When the Episcopal Diocese of L.A. first offered the service in 1985, the names of many claimed by the disease were recited. Today the focus is less on grieving the dead and more on helping the living.
Canon Jack Plimpton, executive director of AIDS ministries for the diocese, said the yearly Masses were empowering for the gay community. "You may not be accepted by your fellow kind," he said, "but you know that you will be accepted by God."
More than anything, though, the church gave those touched by the disease an opportunity to mourn, said Canon Randolph Kimmler, who serves as an advisor in the diocese to those joining the clergy. A swath of gay men seemingly vanished, dying sometimes within weeks of the onset of symptoms.

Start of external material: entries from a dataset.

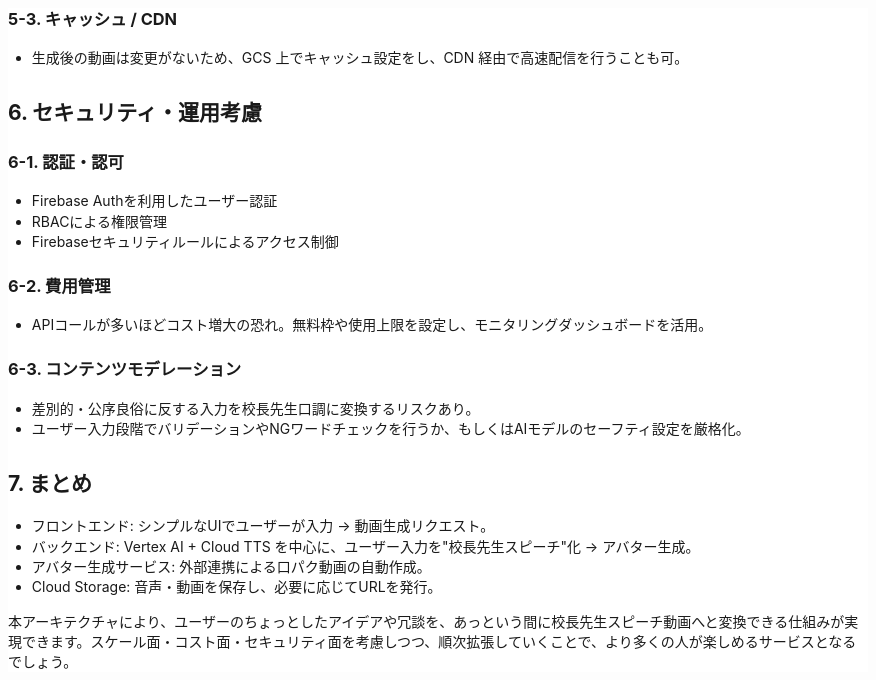 ### 5-3. キャッシュ / CDN

- 生成後の動画は変更がないため、GCS 上でキャッシュ設定をし、CDN 経由で高速配信を行うことも可。

## 6. セキュリティ・運用考慮

### 6-1. 認証・認可

- Firebase Authを利用したユーザー認証
- RBACによる権限管理
- Firebaseセキュリティルールによるアクセス制御

### 6-2. 費用管理

- APIコールが多いほどコスト増大の恐れ。無料枠や使用上限を設定し、モニタリングダッシュボードを活用。

### 6-3. コンテンツモデレーション

- 差別的・公序良俗に反する入力を校長先生口調に変換するリスクあり。
- ユーザー入力段階でバリデーションやNGワードチェックを行うか、もしくはAIモデルのセーフティ設定を厳格化。

## 7. まとめ

- フロントエンド: シンプルなUIでユーザーが入力 → 動画生成リクエスト。
- バックエンド: Vertex AI + Cloud TTS を中心に、ユーザー入力を"校長先生スピーチ"化 → アバター生成。
- アバター生成サービス: 外部連携による口パク動画の自動作成。
- Cloud Storage: 音声・動画を保存し、必要に応じてURLを発行。

本アーキテクチャにより、ユーザーのちょっとしたアイデアや冗談を、あっという間に校長先生スピーチ動画へと変換できる仕組みが実現できます。スケール面・コスト面・セキュリティ面を考慮しつつ、順次拡張していくことで、より多くの人が楽しめるサービスとなるでしょう。
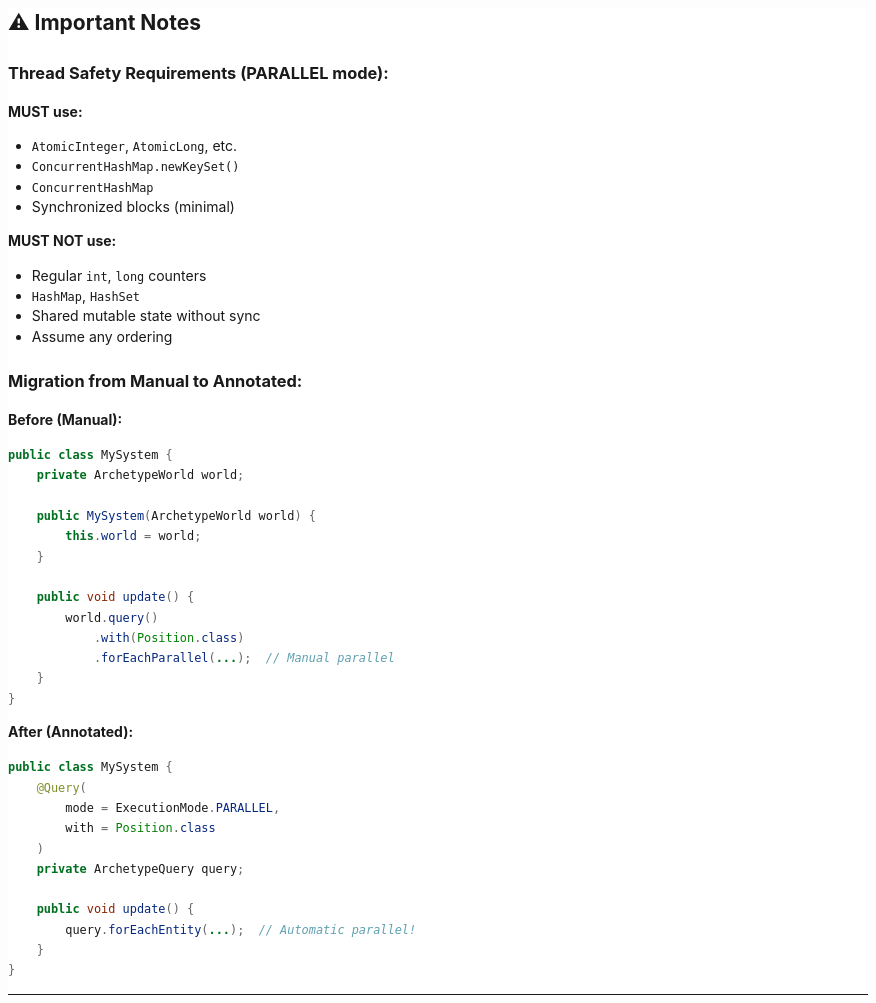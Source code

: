 
## ⚠️ Important Notes

### Thread Safety Requirements (PARALLEL mode):

**MUST use:**
- `AtomicInteger`, `AtomicLong`, etc.
- `ConcurrentHashMap.newKeySet()`
- `ConcurrentHashMap`
- Synchronized blocks (minimal)

**MUST NOT use:**
- Regular `int`, `long` counters
- `HashMap`, `HashSet`
- Shared mutable state without sync
- Assume any ordering

### Migration from Manual to Annotated:

**Before (Manual):**
```java
public class MySystem {
    private ArchetypeWorld world;
    
    public MySystem(ArchetypeWorld world) {
        this.world = world;
    }
    
    public void update() {
        world.query()
            .with(Position.class)
            .forEachParallel(...);  // Manual parallel
    }
}
```

**After (Annotated):**
```java
public class MySystem {
    @Query(
        mode = ExecutionMode.PARALLEL,
        with = Position.class
    )
    private ArchetypeQuery query;
    
    public void update() {
        query.forEachEntity(...);  // Automatic parallel!
    }
}
```

---

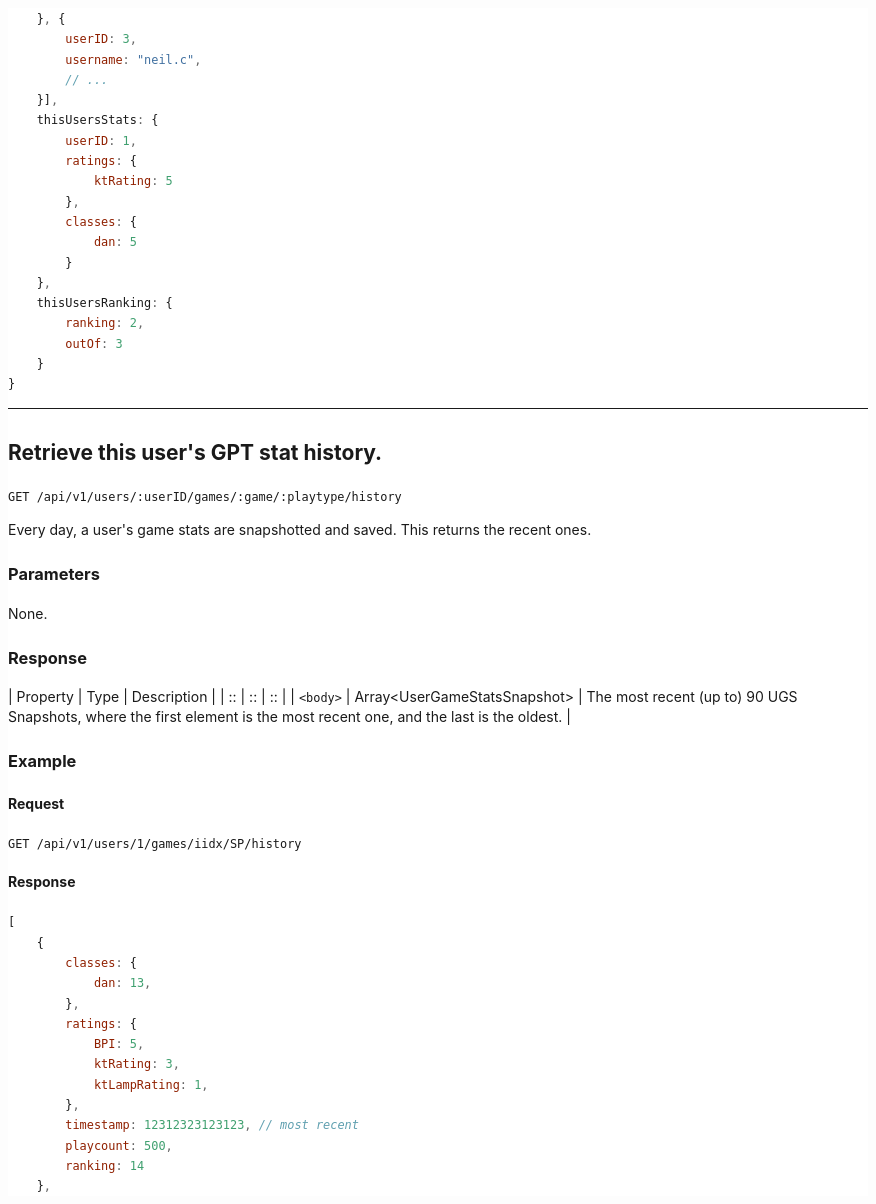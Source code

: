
 ```js
	}, {
		userID: 3,
		username: "neil.c",
		// ...
	}],
	thisUsersStats: {
		userID: 1,
		ratings: {
			ktRating: 5
		},
		classes: {
			dan: 5
		}
	},
	thisUsersRanking: {
		ranking: 2,
		outOf: 3	
	}
}
```

*****

## Retrieve this user's GPT stat history.

`GET /api/v1/users/:userID/games/:game/:playtype/history`

Every day, a user's game stats are snapshotted and saved. This returns the recent ones.

### Parameters

None.

### Response

| Property | Type | Description |
| :: | :: | :: |
| `<body>` | Array&lt;UserGameStatsSnapshot&gt; | The most recent (up to) 90 UGS Snapshots, where the first element is the most recent one, and the last is the oldest. |

### Example

#### Request
```
GET /api/v1/users/1/games/iidx/SP/history
```

#### Response

```js
[
	{
		classes: {
			dan: 13,
		},
		ratings: {
			BPI: 5,
			ktRating: 3,
			ktLampRating: 1,
		},
		timestamp: 12312323123123, // most recent
		playcount: 500,
		ranking: 14
	},
```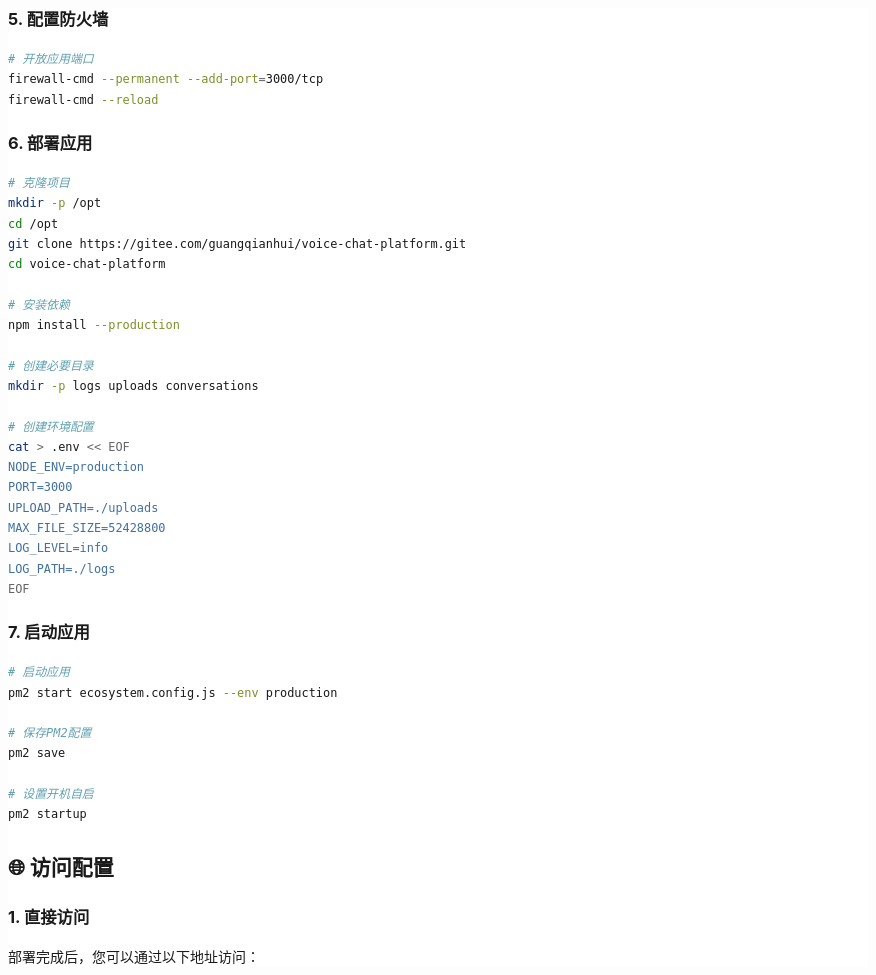 ### 5. 配置防火墙

```bash
# 开放应用端口
firewall-cmd --permanent --add-port=3000/tcp
firewall-cmd --reload
```

### 6. 部署应用

```bash
# 克隆项目
mkdir -p /opt
cd /opt
git clone https://gitee.com/guangqianhui/voice-chat-platform.git
cd voice-chat-platform

# 安装依赖
npm install --production

# 创建必要目录
mkdir -p logs uploads conversations

# 创建环境配置
cat > .env << EOF
NODE_ENV=production
PORT=3000
UPLOAD_PATH=./uploads
MAX_FILE_SIZE=52428800
LOG_LEVEL=info
LOG_PATH=./logs
EOF
```

### 7. 启动应用

```bash
# 启动应用
pm2 start ecosystem.config.js --env production

# 保存PM2配置
pm2 save

# 设置开机自启
pm2 startup
```

## 🌐 访问配置

### 1. 直接访问

部署完成后，您可以通过以下地址访问：
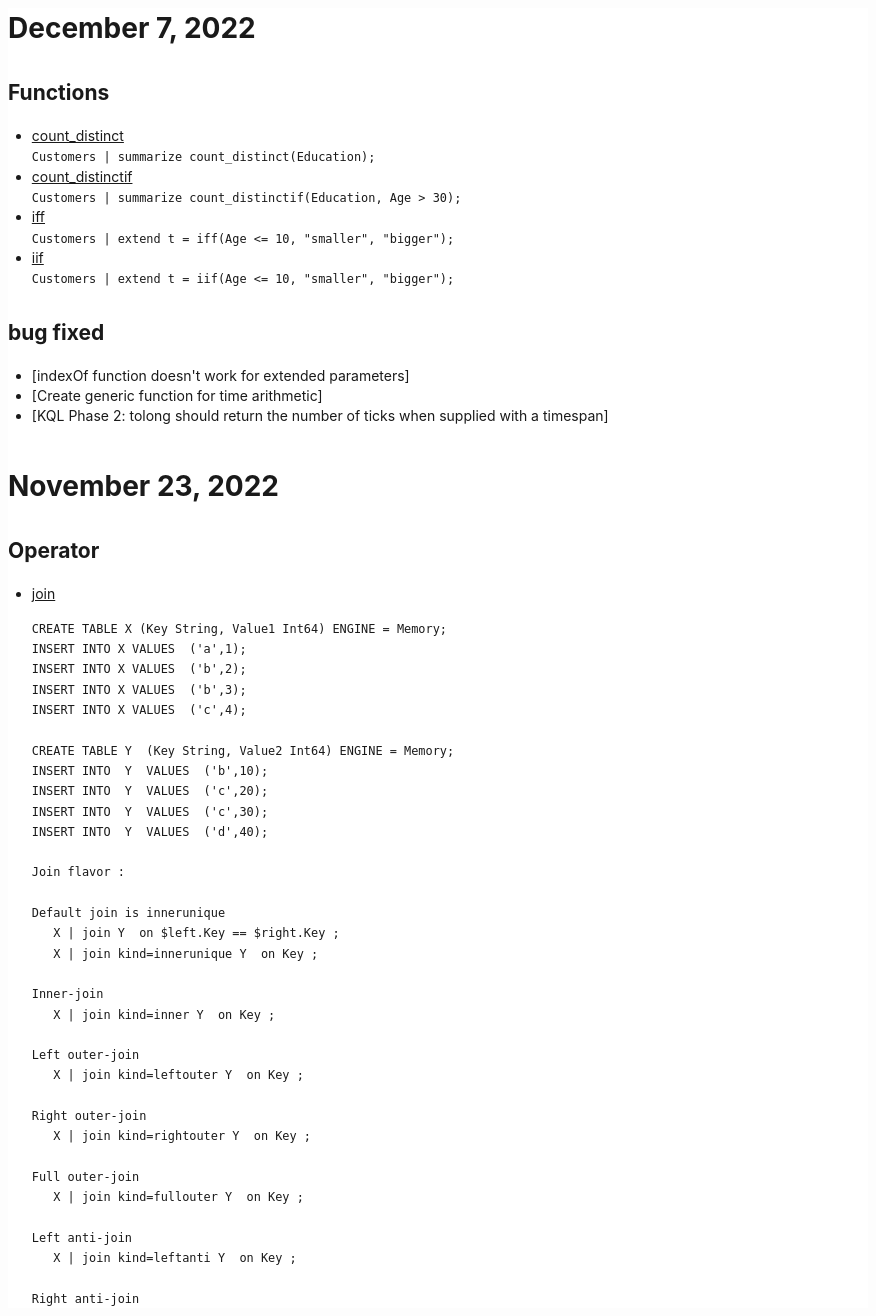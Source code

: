 
# December 7, 2022

## Functions
- [count_distinct](https://learn.microsoft.com/en-us/azure/data-explorer/kusto/query/count-distinct-aggfunction)  
   `Customers | summarize count_distinct(Education);`  
- [count_distinctif](https://learn.microsoft.com/en-us/azure/data-explorer/kusto/query/count-distinctif-aggfunction)  
   `Customers | summarize count_distinctif(Education, Age > 30);`  
- [iff](https://learn.microsoft.com/en-us/azure/data-explorer/kusto/query/ifffunction)  
   `Customers | extend t = iff(Age <= 10, "smaller", "bigger");`  
- [iif](https://learn.microsoft.com/en-us/azure/data-explorer/kusto/query/iiffunction)  
   `Customers | extend t = iif(Age <= 10, "smaller", "bigger");`
## bug fixed
- [indexOf function doesn't work for extended parameters]  
- [Create generic function for time arithmetic]  
- [KQL Phase 2: tolong should return the number of ticks when supplied with a timespan]  

# November 23, 2022

## Operator
- [join](https://learn.microsoft.com/en-us/azure/data-explorer/kusto/query/joinoperator?pivots=azuredataexplorer)  
   ```
   CREATE TABLE X (Key String, Value1 Int64) ENGINE = Memory;
   INSERT INTO X VALUES  ('a',1);
   INSERT INTO X VALUES  ('b',2);
   INSERT INTO X VALUES  ('b',3);
   INSERT INTO X VALUES  ('c',4);
   
   CREATE TABLE Y  (Key String, Value2 Int64) ENGINE = Memory;
   INSERT INTO  Y  VALUES  ('b',10);
   INSERT INTO  Y  VALUES  ('c',20);
   INSERT INTO  Y  VALUES  ('c',30);
   INSERT INTO  Y  VALUES  ('d',40);

   Join flavor : 
  
   Default join is innerunique
      X | join Y  on $left.Key == $right.Key ;
      X | join kind=innerunique Y  on Key ;

   Inner-join
      X | join kind=inner Y  on Key ;

   Left outer-join
      X | join kind=leftouter Y  on Key ;

   Right outer-join
      X | join kind=rightouter Y  on Key ;

   Full outer-join 
      X | join kind=fullouter Y  on Key ;

   Left anti-join
      X | join kind=leftanti Y  on Key ;

   Right anti-join
   ```
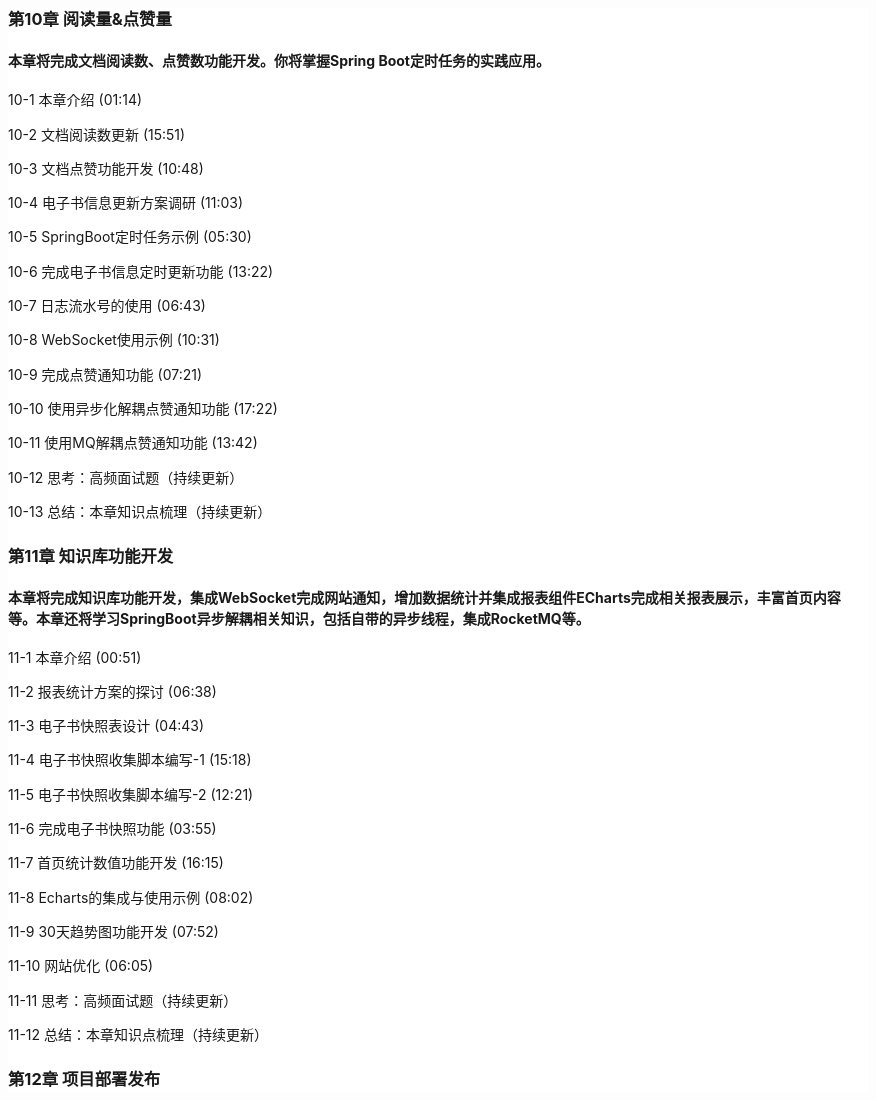 
### 第10章 阅读量&点赞量

#### 本章将完成文档阅读数、点赞数功能开发。你将掌握Spring Boot定时任务的实践应用。
10-1 本章介绍 (01:14)

10-2 文档阅读数更新 (15:51)

10-3 文档点赞功能开发 (10:48)

10-4 电子书信息更新方案调研 (11:03)

10-5 SpringBoot定时任务示例 (05:30)

10-6 完成电子书信息定时更新功能 (13:22)

10-7 日志流水号的使用 (06:43)

10-8 WebSocket使用示例 (10:31)

10-9 完成点赞通知功能 (07:21)

10-10 使用异步化解耦点赞通知功能 (17:22)

10-11 使用MQ解耦点赞通知功能 (13:42)

10-12 思考：高频面试题（持续更新）

10-13 总结：本章知识点梳理（持续更新）


### 第11章 知识库功能开发

#### 本章将完成知识库功能开发，集成WebSocket完成网站通知，增加数据统计并集成报表组件ECharts完成相关报表展示，丰富首页内容等。本章还将学习SpringBoot异步解耦相关知识，包括自带的异步线程，集成RocketMQ等。
11-1 本章介绍 (00:51)

11-2 报表统计方案的探讨 (06:38)

11-3 电子书快照表设计 (04:43)

11-4 电子书快照收集脚本编写-1 (15:18)

11-5 电子书快照收集脚本编写-2 (12:21)

11-6 完成电子书快照功能 (03:55)

11-7 首页统计数值功能开发 (16:15)

11-8 Echarts的集成与使用示例 (08:02)

11-9 30天趋势图功能开发 (07:52)

11-10 网站优化 (06:05)

11-11 思考：高频面试题（持续更新）

11-12 总结：本章知识点梳理（持续更新）


### 第12章 项目部署发布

And families would often bar partners and gay friends from funerals, if they even had a service at all, in an effort to cloak the shame of having a relative die of what was known as a "gay disease," he said.
"A lot of churches wouldn't hold funerals for AIDS patients…. It was looked upon as something you deserve — it was a really weird time," Kimmler, 62, said. "Those of us who went and organized it felt courageous. We felt the church was courageous."
As the years passed, though, attendance at the service dwindled. One year, only three people came, and organizers questioned whether to continue the Mass. The scientific advances that meant AIDS was no longer a death sentence, as well better cultural understanding, were blessings, but also made things more challenging for those trying to raise AIDS awareness, the organizers said.